▶ What needs to be done: When a line in the entries contains the word "localhost", copy that line in full.

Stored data
%%

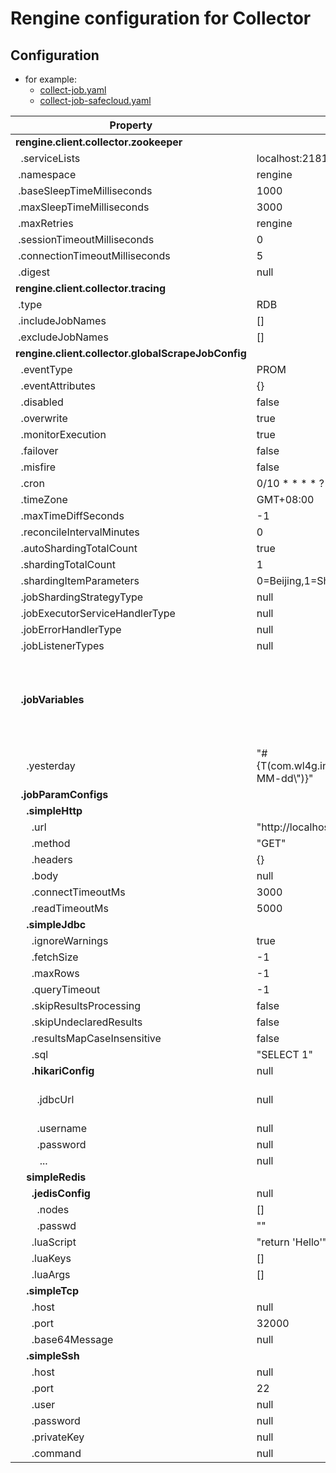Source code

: # Rengine configuration for Collector

## Configuration

- for example:
  - [collect-job.yaml](../../client/client-collector/src/main/resources/collector-job.yaml)
  - [collect-job-safecloud.yaml](../../client/client-collector/src/main/resources/collector-job-safecloud.yaml)

|  Property  |  Default | Example |  Description |
| ------------ | ------------ | ------------ | ------------ |
|  <b>rengine.client.collector.zookeeper</b> |   |   |   |
|  &nbsp;&nbsp;.serviceLists |  localhost:2181 | 192.168.8.2:2181,192.168.8.3:2181,192.168.8.4:2181 |   |
|  &nbsp;.namespace  |  rengine |   |   |
|  &nbsp;.baseSleepTimeMilliseconds  |  1000 |   |   |
|  &nbsp;.maxSleepTimeMilliseconds  |  3000 |   |   |
|  &nbsp;.maxRetries  |  rengine |   |   |
|  &nbsp;.sessionTimeoutMilliseconds  |  0 |   |   |
|  &nbsp;.connectionTimeoutMilliseconds  |  5 |   |   |
|  &nbsp;.digest  |  null |   |   |
|  <b>rengine.client.collector.tracing</b>  |   |   |   |
|  &nbsp;.type  | RDB  |   |   |
|  &nbsp;.includeJobNames  | []  |   |   |
|  &nbsp;.excludeJobNames  | []  |   |   |
|  <b>rengine.client.collector.globalScrapeJobConfig</b>  |   |   |   |
|  &nbsp;&nbsp;.eventType  | PROM |   |   |
|  &nbsp;&nbsp;.eventAttributes  | {}  |   |   |
|  &nbsp;&nbsp;.disabled  | false |   |   |
|  &nbsp;&nbsp;.overwrite  | true |   |   |
|  &nbsp;&nbsp;.monitorExecution  | true |   |   |
|  &nbsp;&nbsp;.failover  | false |   |   |
|  &nbsp;&nbsp;.misfire  | false |   |   |
|  &nbsp;&nbsp;.cron  | 0/10 * * * * ? |   |   |
|  &nbsp;&nbsp;.timeZone  | GMT+08:00 |   |   |
|  &nbsp;&nbsp;.maxTimeDiffSeconds  | -1 |   |   |
|  &nbsp;&nbsp;.reconcileIntervalMinutes  | 0 |   |   |
|  &nbsp;&nbsp;.autoShardingTotalCount  | true |   |   |
|  &nbsp;&nbsp;.shardingTotalCount  | 1 |   |   |
|  &nbsp;&nbsp;.shardingItemParameters  | 0=Beijing,1=Shanghai |   |   |
|  &nbsp;&nbsp;.jobShardingStrategyType  | null |   |   |
|  &nbsp;&nbsp;.jobExecutorServiceHandlerType  | null |   |   |
|  &nbsp;&nbsp;.jobErrorHandlerType  | null |   |   |
|  &nbsp;&nbsp;.jobListenerTypes  | null |   |   |
|  <b>&nbsp;&nbsp;.jobVariables</b>  |  |  |  The define global variables of SPEL expression, which can be used for job dynamic input arguemnts. see:com.wl4g.rengine.client.collector.job.CollectJobExecutor#resolveVariables() <b>Note: If you run in grailvm native image mode, you can only call META-INF/native-image/reflect-config.json defined fields and methods, because the SPEL needs reflection calls, or the user-defined extension reflect-config.json recompiles and packages.</b> |
|  &nbsp;&nbsp;&nbsp;&nbsp;.yesterday  | "#{T(com.wl4g.infra.common.lang.DateUtils2).getDateOf(5,-1,\\"yyyy-MM-dd\\")}" |   |   |
|  <b>&nbsp;&nbsp;.jobParamConfigs</b>  |   |   |   |
|  <b>&nbsp;&nbsp;&nbsp;&nbsp;.simpleHttp</b>  |   |   |   |
|  &nbsp;&nbsp;&nbsp;&nbsp;&nbsp;&nbsp;.url  | "http://localhost:8080/event" |  "http://localhost:9100/metrics" |   |
|  &nbsp;&nbsp;&nbsp;&nbsp;&nbsp;&nbsp;.method  | "GET" |   |   |
|  &nbsp;&nbsp;&nbsp;&nbsp;&nbsp;&nbsp;.headers  | {} |   |   |
|  &nbsp;&nbsp;&nbsp;&nbsp;&nbsp;&nbsp;.body  | null |   |   |
|  &nbsp;&nbsp;&nbsp;&nbsp;&nbsp;&nbsp;.connectTimeoutMs  | 3000 |   |   |
|  &nbsp;&nbsp;&nbsp;&nbsp;&nbsp;&nbsp;.readTimeoutMs  | 5000 |   |   |
|  <b>&nbsp;&nbsp;&nbsp;&nbsp;.simpleJdbc</b>  |   |   |   |
|  &nbsp;&nbsp;&nbsp;&nbsp;&nbsp;&nbsp;.ignoreWarnings  | true |   |   |
|  &nbsp;&nbsp;&nbsp;&nbsp;&nbsp;&nbsp;.fetchSize  | -1 |   |   |
|  &nbsp;&nbsp;&nbsp;&nbsp;&nbsp;&nbsp;.maxRows  | -1 |   |   |
|  &nbsp;&nbsp;&nbsp;&nbsp;&nbsp;&nbsp;.queryTimeout  | -1 |   |   |
|  &nbsp;&nbsp;&nbsp;&nbsp;&nbsp;&nbsp;.skipResultsProcessing  | false |   |   |
|  &nbsp;&nbsp;&nbsp;&nbsp;&nbsp;&nbsp;.skipUndeclaredResults  | false |   |   |
|  &nbsp;&nbsp;&nbsp;&nbsp;&nbsp;&nbsp;.resultsMapCaseInsensitive  | false |   |   |
|  &nbsp;&nbsp;&nbsp;&nbsp;&nbsp;&nbsp;.sql  | "SELECT 1" |   |   |
|  <b>&nbsp;&nbsp;&nbsp;&nbsp;&nbsp;&nbsp;.hikariConfig</b>  | null |   |   |
|  &nbsp;&nbsp;&nbsp;&nbsp;&nbsp;&nbsp;&nbsp;&nbsp;.jdbcUrl  | null |  "jdbc:mysql://localhost:3306/test?useunicode=true&serverTimezone=Asia/Shanghai&characterEncoding=utf-8&useSSL=false&allowMultiQueries=true&autoReconnect=true" |   |
|  &nbsp;&nbsp;&nbsp;&nbsp;&nbsp;&nbsp;&nbsp;&nbsp;.username  | null |  "root" |   |
|  &nbsp;&nbsp;&nbsp;&nbsp;&nbsp;&nbsp;&nbsp;&nbsp;.password  | null |  "123456" |   |
|  &nbsp;&nbsp;&nbsp;&nbsp;&nbsp;&nbsp;&nbsp;&nbsp; ...  | null |   |   |
|  <b>&nbsp;&nbsp;&nbsp;&nbsp;simpleRedis</b>  |  |   |   |
|  <b>&nbsp;&nbsp;&nbsp;&nbsp;&nbsp;&nbsp;.jedisConfig</b>  | null |   |   |
|  &nbsp;&nbsp;&nbsp;&nbsp;&nbsp;&nbsp;&nbsp;&nbsp;.nodes  | [] |   |   |
|  &nbsp;&nbsp;&nbsp;&nbsp;&nbsp;&nbsp;&nbsp;&nbsp;.passwd  | "" |   |   |
|  &nbsp;&nbsp;&nbsp;&nbsp;&nbsp;&nbsp;.luaScript  | "return 'Hello'" | "return string.format('Hello, yesterday is: %s', KEYS[1])" |   |
|  &nbsp;&nbsp;&nbsp;&nbsp;&nbsp;&nbsp;.luaKeys  | [] |  ["myprefix"]  |   |
|  &nbsp;&nbsp;&nbsp;&nbsp;&nbsp;&nbsp;.luaArgs  | [] |  ["{{yesterday}}"] | Use double braces to reference dynamic variables. such as: {{my_variable}} |
|  <b>&nbsp;&nbsp;&nbsp;&nbsp;.simpleTcp</b>  |   |   |   |
|  &nbsp;&nbsp;&nbsp;&nbsp;&nbsp;&nbsp;.host  | null | "localhost"  |   |
|  &nbsp;&nbsp;&nbsp;&nbsp;&nbsp;&nbsp;.port  | 32000 | 1883  |   |
|  &nbsp;&nbsp;&nbsp;&nbsp;&nbsp;&nbsp;.base64Message  | null | "SGVsbG8K"  |   |
|  <b>&nbsp;&nbsp;&nbsp;&nbsp;.simpleSsh</b>  |   |   |   |
|  &nbsp;&nbsp;&nbsp;&nbsp;&nbsp;&nbsp;.host  | null | 192.168.8.8  |   |
|  &nbsp;&nbsp;&nbsp;&nbsp;&nbsp;&nbsp;.port  | 22 | 22  |   |
|  &nbsp;&nbsp;&nbsp;&nbsp;&nbsp;&nbsp;.user  | null | "root"  |   |
|  &nbsp;&nbsp;&nbsp;&nbsp;&nbsp;&nbsp;.password  | null | "123456"  |   |
|  &nbsp;&nbsp;&nbsp;&nbsp;&nbsp;&nbsp;.privateKey  | null |   |   |
|  &nbsp;&nbsp;&nbsp;&nbsp;&nbsp;&nbsp;.command  |  null | "echo 'hello'"  |   |
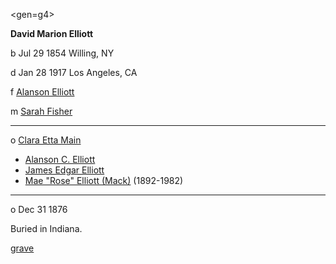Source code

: <gen=g4>

<b>David Marion Elliott</b>

b Jul 29 1854 Willing, NY

d Jan 28 1917 Los Angeles, CA

f [Alanson Elliott](../g5/alanson_elliott.md)

m [Sarah Fisher](../g5/sarah_fisher.md)

<hr>

o [Clara Etta Main](clara_etta_main.md)

- [Alanson C. Elliott](../g3/alanson_c_elliott.md)
- [James Edgar Elliott](../g3/james_edgar_elliott.md)
- [Mae "Rose" Elliott (Mack)](../g3/mae_elliott.md) (1892-1982)

<hr>

o Dec 31 1876

Buried in Indiana.

[grave](https://www.findagrave.com/memorial/75888104/david-m-elliott)
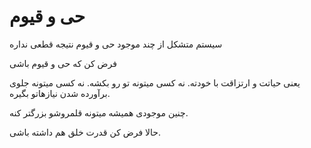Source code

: ﻿<h1>حی و قیوم</h1>

<p>سیستم متشکل از چند موجود حی و قیوم نتیجه قطعی نداره</p>

<p>فرض کن که حی و قیوم باشی</p>

<p>یعنی حیاتت و ارتزاقت با خودته. نه کسی میتونه تو رو بکشه. نه کسی میتونه جلوی برآورده شدن نیازهاتو بگیره.</p>

<p>چنین موجودی همیشه میتونه قلمروشو بزرگتر کنه.</p>

<p>حالا فرض کن قدرت خلق هم داشته باشی.</p>
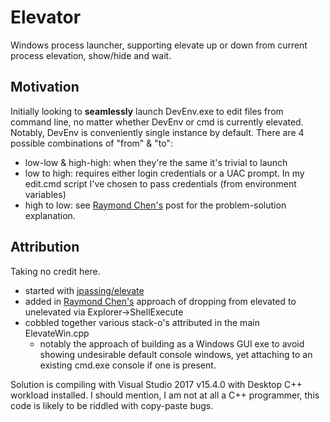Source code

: # Elevator
Windows process launcher, supporting elevate up or down from current process elevation, show/hide and wait.

## Motivation
Initially looking to **seamlessly** launch DevEnv.exe to edit files from command line, no matter whether DevEnv or cmd is currently elevated.  Notably, DevEnv is conveniently single instance by default. There are 4 possible combinations of "from" & "to":
* low-low & high-high: when they're the same it's trivial to launch
* low to high: requires either login credentials or a UAC prompt. In my edit.cmd script I've chosen to pass credentials (from environment variables)
* high to low: see [Raymond Chen's](https://blogs.msdn.microsoft.com/oldnewthing/20131118-00/?p=2643) post for the problem-solution explanation.

## Attribution
Taking no credit here.
* started with [jpassing/elevate](https://github.com/jpassing/elevate)
* added in [Raymond Chen's](https://blogs.msdn.microsoft.com/oldnewthing/20131118-00/?p=2643) approach of dropping from elevated to unelevated via Explorer->ShellExecute
* cobbled together various stack-o's attributed in the main ElevateWin.cpp
  * notably the approach of building as a Windows GUI exe to avoid showing undesirable default console windows, yet attaching to an existing cmd.exe console if one is present.

Solution is compiling with Visual Studio 2017 v15.4.0 with Desktop C++ workload installed.
I should mention, I am not at all a C++ programmer, this code is likely to be riddled with copy-paste bugs.
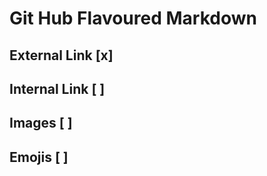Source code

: # Git Hub Flavoured Markdown

## External Link [x]

## Internal Link [ ]

## Images [ ]

## Emojis [ ]




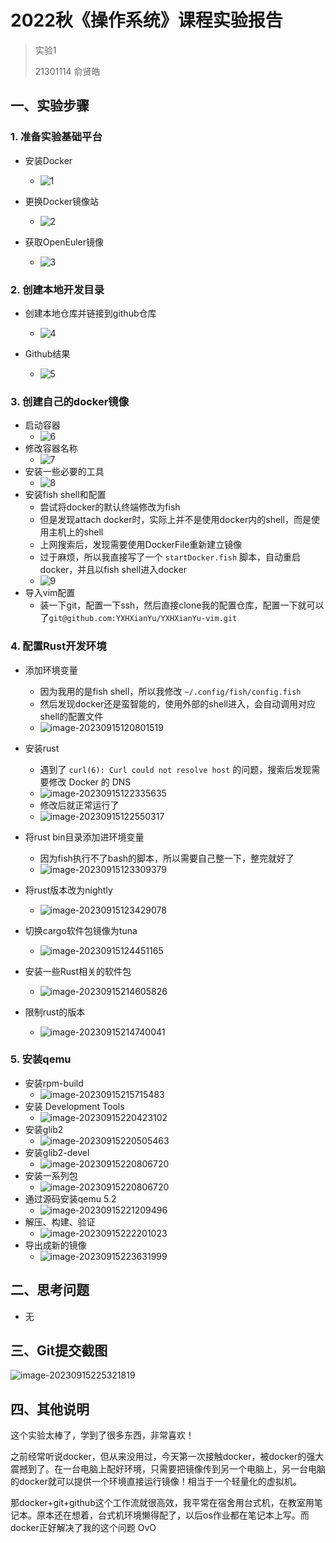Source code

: # 2022秋《操作系统》课程实验报告

> 实验1
>
> 21301114 俞贤皓

## 一、实验步骤

### 1. 准备实验基础平台

* 安装Docker
  * ![1](./第一次实验报告/1.png)

* 更换Docker镜像站
  * ![2](./第一次实验报告/2.png)

* 获取OpenEuler镜像
  * ![3](./第一次实验报告/3.png)

### 2. 创建本地开发目录

* 创建本地仓库并链接到github仓库
  * ![4](./第一次实验报告/4.png)

* Github结果
  * ![5](./第一次实验报告/5.png)

### 3. 创建自己的docker镜像

* 启动容器
  * ![6](./第一次实验报告/6.png)
* 修改容器名称
  * ![7](./第一次实验报告/7.png)
* 安装一些必要的工具
  * ![8](./第一次实验报告/8.png)
* 安装fish shell和配置
  * 尝试将docker的默认终端修改为fish
  * 但是发现attach docker时，实际上并不是使用docker内的shell，而是使用主机上的shell
  * 上网搜索后，发现需要使用DockerFile重新建立镜像
  * 过于麻烦，所以我直接写了一个 `startDocker.fish` 脚本，自动重启docker，并且以fish shell进入docker
  * ![9](./第一次实验报告/9.png)
* 导入vim配置
  * 装一下git，配置一下ssh，然后直接clone我的配置仓库，配置一下就可以了`git@github.com:YXHXianYu/YXHXianYu-vim.git`


### 4. 配置Rust开发环境

* 添加环境变量
  * 因为我用的是fish shell，所以我修改 `~/.config/fish/config.fish`
  * 然后发现docker还是蛮智能的，使用外部的shell进入，会自动调用对应shell的配置文件
  * ![image-20230915120801519](./第一次实验报告/image-20230915120801519.png)
* 安装rust
  * 遇到了 `curl(6): Curl could not resolve host` 的问题，搜索后发现需要修改 Docker 的 DNS
  * ![image-20230915122335635](./第一次实验报告/image-20230915122335635.png)
  * 修改后就正常运行了
  * ![image-20230915122550317](./第一次实验报告/image-20230915122550317.png)
* 将rust bin目录添加进环境变量
  * 因为fish执行不了bash的脚本，所以需要自己整一下，整完就好了
  * ![image-20230915123309379](./第一次实验报告/image-20230915123309379.png)
* 将rust版本改为nightly
  * ![image-20230915123429078](./第一次实验报告/image-20230915123429078.png)
* 切换cargo软件包镜像为tuna
  * ![image-20230915124451165](./第一次实验报告/image-20230915124451165.png)
* 安装一些Rust相关的软件包
  * ![image-20230915214605826](./第一次实验报告/image-20230915214605826.png)

* 限制rust的版本
  * ![image-20230915214740041](./第一次实验报告/image-20230915214740041.png)


### 5. 安装qemu

* 安装rpm-build
  * ![image-20230915215715483](./第一次实验报告/image-20230915215715483.png)
* 安装 Development Tools
  * ![image-20230915220423102](./第一次实验报告/image-20230915220423102.png)
* 安装glib2
  * ![image-20230915220505463](./第一次实验报告/image-20230915220505463.png)
* 安装glib2-devel
  * ![image-20230915220806720](./第一次实验报告/image-20230915220806720.png)
* 安装一系列包
  * ![image-20230915220806720](./第一次实验报告/image-20230915220941456.png)
* 通过源码安装qemu 5.2
  * ![image-20230915221209496](./第一次实验报告/image-20230915221209496.png)
* 解压、构建、验证
  * ![image-20230915222201023](./第一次实验报告/image-20230915222201023.png)
* 导出成新的镜像
  * ![image-20230915223631999](./第一次实验报告/image-20230915223631999.png)

## 二、思考问题

* 无

## 三、Git提交截图

![image-20230915225321819](./第一次实验报告/image-20230915225321819.png)

## 四、其他说明

这个实验太棒了，学到了很多东西，非常喜欢！

之前经常听说docker，但从来没用过，今天第一次接触docker，被docker的强大震撼到了。在一台电脑上配好环境，只需要把镜像传到另一个电脑上，另一台电脑的docker就可以提供一个环境直接运行镜像！相当于一个轻量化的虚拟机。

那docker+git+github这个工作流就很高效，我平常在宿舍用台式机，在教室用笔记本。原本还在想着，台式机环境懒得配了，以后os作业都在笔记本上写。而docker正好解决了我的这个问题 OvO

%%

▶ Exercise output:
|  &nbsp;&nbsp;.serviceLists |  localhost:2181 | 192.168.8.2:2181,192.168.8.3:2181,192.168.8.4:2181 |   |
|  &nbsp;&nbsp;&nbsp;&nbsp;&nbsp;&nbsp;.url  | "http://localhost:8080/event" |  "http://localhost:9100/metrics" |   |
|  &nbsp;&nbsp;&nbsp;&nbsp;&nbsp;&nbsp;&nbsp;&nbsp;.jdbcUrl  | null |  "jdbc:mysql://localhost:3306/test?useunicode=true&serverTimezone=Asia/Shanghai&characterEncoding=utf-8&useSSL=false&allowMultiQueries=true&autoReconnect=true" |   |
|  &nbsp;&nbsp;&nbsp;&nbsp;&nbsp;&nbsp;.host  | null | "localhost"  |   |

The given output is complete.